Durante as aulinhas de religião no colégio eu ouvia, com muita frequência, a expressão 'boa nova' em referência à novidade cristã no mundo. É bem compreensível que um menino de 10 anos (mais interessado em jogar bola ou jogar giz nos outros) não veja muito de especificamente 'bom' nisso, mas que ele também não veja nada de 'novo' é prova de como o cristianismo ainda é parte integrante de mentalidades que se querem secularizadas. O que era radicalmente novo é hoje habitual e óbvio, universal.

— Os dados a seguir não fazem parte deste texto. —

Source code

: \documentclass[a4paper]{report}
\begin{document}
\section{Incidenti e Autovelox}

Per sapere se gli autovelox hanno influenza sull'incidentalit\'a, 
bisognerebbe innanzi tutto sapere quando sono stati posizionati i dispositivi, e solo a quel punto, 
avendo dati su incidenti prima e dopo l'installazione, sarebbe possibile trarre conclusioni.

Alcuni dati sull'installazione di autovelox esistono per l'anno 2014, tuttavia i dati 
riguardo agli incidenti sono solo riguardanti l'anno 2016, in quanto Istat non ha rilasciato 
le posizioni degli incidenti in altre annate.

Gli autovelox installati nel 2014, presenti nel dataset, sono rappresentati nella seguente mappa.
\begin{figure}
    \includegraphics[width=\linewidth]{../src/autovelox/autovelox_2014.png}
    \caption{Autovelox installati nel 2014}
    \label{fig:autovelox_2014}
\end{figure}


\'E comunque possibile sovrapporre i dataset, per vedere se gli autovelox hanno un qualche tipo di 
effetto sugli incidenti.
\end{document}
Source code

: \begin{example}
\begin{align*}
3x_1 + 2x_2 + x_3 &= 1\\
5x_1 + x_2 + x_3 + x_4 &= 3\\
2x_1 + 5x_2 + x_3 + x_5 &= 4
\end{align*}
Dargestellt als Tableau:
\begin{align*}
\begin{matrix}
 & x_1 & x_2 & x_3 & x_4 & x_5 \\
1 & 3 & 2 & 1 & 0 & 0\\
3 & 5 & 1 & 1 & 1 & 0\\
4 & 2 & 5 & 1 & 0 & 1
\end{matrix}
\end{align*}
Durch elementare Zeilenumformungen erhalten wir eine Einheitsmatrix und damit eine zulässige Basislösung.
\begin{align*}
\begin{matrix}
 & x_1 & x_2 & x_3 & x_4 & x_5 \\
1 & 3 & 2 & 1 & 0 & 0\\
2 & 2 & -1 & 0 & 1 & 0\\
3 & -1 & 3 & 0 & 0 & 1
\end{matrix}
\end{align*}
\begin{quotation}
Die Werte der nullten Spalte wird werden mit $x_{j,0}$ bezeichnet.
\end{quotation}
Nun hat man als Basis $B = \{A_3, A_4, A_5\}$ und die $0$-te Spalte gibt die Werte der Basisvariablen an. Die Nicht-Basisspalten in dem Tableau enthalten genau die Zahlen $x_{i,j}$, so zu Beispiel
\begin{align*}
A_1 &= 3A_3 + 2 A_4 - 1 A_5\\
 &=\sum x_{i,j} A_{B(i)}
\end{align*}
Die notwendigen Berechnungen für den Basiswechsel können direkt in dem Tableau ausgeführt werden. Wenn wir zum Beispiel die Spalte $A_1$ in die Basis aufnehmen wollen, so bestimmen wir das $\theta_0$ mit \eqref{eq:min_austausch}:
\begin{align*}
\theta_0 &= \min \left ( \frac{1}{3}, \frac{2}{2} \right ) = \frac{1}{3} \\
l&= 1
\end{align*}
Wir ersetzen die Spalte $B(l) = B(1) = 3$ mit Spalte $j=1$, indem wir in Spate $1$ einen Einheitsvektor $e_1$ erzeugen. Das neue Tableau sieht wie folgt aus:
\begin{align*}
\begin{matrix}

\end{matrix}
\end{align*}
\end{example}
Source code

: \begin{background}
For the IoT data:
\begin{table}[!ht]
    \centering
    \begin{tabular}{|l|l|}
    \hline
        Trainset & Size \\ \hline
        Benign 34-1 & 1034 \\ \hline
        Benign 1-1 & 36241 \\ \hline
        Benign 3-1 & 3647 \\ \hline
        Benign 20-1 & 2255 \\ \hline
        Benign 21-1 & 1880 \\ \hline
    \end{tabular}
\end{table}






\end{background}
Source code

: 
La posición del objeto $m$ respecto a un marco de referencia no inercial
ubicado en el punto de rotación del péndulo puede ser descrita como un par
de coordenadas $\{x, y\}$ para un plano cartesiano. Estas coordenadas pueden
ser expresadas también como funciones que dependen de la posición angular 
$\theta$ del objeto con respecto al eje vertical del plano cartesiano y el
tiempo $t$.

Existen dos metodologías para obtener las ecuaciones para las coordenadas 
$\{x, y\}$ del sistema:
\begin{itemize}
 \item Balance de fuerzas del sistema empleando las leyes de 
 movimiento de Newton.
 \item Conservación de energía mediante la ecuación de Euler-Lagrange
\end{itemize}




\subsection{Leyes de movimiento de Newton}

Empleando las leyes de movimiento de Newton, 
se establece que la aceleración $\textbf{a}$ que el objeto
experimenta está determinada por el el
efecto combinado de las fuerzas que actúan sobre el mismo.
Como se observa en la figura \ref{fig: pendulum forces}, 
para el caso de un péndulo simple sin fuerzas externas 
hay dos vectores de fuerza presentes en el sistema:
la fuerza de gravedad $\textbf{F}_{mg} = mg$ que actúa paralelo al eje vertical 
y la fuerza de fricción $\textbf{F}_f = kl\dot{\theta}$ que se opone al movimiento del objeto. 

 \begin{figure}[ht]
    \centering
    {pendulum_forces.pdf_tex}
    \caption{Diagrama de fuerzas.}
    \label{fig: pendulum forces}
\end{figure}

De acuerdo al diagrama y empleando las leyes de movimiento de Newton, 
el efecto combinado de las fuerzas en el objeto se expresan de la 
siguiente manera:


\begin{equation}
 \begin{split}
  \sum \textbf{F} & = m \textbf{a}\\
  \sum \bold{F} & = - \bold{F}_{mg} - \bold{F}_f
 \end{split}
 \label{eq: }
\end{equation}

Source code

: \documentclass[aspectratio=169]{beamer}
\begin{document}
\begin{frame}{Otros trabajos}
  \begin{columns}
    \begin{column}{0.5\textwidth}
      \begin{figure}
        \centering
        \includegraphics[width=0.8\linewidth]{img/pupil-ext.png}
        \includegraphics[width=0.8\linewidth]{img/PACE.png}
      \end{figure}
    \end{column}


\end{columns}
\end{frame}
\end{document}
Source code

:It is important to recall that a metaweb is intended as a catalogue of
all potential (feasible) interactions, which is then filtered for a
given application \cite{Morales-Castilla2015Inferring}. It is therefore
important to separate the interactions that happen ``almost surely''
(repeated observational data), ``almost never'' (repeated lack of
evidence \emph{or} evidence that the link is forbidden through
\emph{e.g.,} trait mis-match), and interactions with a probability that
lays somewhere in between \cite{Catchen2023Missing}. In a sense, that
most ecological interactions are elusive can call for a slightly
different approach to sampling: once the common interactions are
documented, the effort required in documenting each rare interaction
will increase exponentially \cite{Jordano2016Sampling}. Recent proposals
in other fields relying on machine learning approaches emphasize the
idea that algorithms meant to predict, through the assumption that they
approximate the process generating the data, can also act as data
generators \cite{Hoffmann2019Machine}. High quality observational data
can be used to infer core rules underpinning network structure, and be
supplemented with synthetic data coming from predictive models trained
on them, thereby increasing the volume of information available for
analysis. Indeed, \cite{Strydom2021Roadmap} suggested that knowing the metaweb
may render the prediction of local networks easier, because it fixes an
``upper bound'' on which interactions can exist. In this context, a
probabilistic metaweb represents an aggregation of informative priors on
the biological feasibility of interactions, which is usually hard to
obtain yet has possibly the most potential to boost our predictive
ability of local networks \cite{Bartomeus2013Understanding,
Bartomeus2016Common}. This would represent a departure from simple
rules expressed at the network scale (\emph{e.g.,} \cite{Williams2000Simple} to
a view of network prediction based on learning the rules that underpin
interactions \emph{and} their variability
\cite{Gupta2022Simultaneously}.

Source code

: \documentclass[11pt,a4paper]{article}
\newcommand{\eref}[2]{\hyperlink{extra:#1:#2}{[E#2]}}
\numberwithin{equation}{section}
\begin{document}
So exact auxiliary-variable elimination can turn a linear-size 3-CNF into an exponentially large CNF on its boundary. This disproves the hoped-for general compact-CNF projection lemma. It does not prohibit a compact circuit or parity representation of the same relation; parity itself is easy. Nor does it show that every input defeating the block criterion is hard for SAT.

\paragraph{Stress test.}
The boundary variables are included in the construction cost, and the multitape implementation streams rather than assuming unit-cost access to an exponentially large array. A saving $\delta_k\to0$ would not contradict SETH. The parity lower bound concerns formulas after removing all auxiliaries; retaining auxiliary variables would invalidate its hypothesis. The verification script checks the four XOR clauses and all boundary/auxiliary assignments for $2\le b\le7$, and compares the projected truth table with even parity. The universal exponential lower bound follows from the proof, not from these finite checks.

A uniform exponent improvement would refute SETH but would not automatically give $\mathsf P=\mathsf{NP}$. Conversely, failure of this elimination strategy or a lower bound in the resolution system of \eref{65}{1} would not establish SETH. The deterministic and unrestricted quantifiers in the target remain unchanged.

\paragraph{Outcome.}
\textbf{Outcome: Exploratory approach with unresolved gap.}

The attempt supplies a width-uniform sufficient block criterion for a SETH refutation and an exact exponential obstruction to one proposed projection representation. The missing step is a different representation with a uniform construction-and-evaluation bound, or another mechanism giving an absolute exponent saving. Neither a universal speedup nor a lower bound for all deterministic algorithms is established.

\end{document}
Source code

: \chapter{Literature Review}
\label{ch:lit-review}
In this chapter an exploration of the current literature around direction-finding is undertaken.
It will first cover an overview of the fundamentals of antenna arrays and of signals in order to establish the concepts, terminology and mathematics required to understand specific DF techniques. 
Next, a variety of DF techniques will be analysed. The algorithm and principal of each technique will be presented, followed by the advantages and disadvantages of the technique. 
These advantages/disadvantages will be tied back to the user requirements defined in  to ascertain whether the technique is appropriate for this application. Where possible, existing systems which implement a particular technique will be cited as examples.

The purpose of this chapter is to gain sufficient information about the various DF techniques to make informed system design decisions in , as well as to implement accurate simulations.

Assim como Hayek dizia que os confortos gerados pelo liberalismo minaram sua própria existência (a partir de questionamentos que só se tornaram possíveis graças, é claro, ao liberalismo), assim também o homem moderno aprendeu a absorver uma herança cristã no momento mesmo em que se esforça para difamá-la e para declarar-se completamente independente dela. Seria ocioso repetir aqui as evidências da presença religiosa em comunidades supostamente secularizadas; são resquícios que teimam em não desaparecer, ainda que já tenham perdido boa parte de seu significado original. Se não fosse de nosso feitio achar que toda a história da humanidade representa uma via ascendente cuja culminância é nosso próprio umbigo, essa heróica sobrevivência do ideário religioso significaria algo mais que a simples inércia dos velhos hábitos.
Falando do cristianismo em particular, é bem-vindo o esforço do filósofo espanhol Julián Marías (1914-2005) no sentido de refrescar nossas memórias quanto à perspectiva cristã tradicional. Nesse livrinho,
A Perspectiva Cristã, um de seus últimos (favor evitar a edição brasileira), Marías se concentra no que há de radicalmente novo, revolucionário mesmo, na doutrina cristã.
Nada do que há de originalíssimo no cristianismo nos aparecerá como tal se não estivermos dispostos a imaginar o mundo sem sua contribuição, o que já é tarefa bem difícil desde há muito. Sabemos que não se encontra no monoteísmo essa grande novidade; o judaísmo está aí para provar que a idéia de um criador único não era nova. Mas, quanto à 'substância' desse criador:
Desde o Gênese já era Criador, mas agora não só não haverá pluralidade de nomes como também "Deus" será um nome próprio, um nome pessoal. Além de Criador, é Pai, Pai comum de todos os homens; a unicidade de Deus e sua paternidade são correspondentes à fraternidade de todos os homens por serem filhos de Deus, não apenas "semelhantes", mas irmãos, sem distinção nem privilégio.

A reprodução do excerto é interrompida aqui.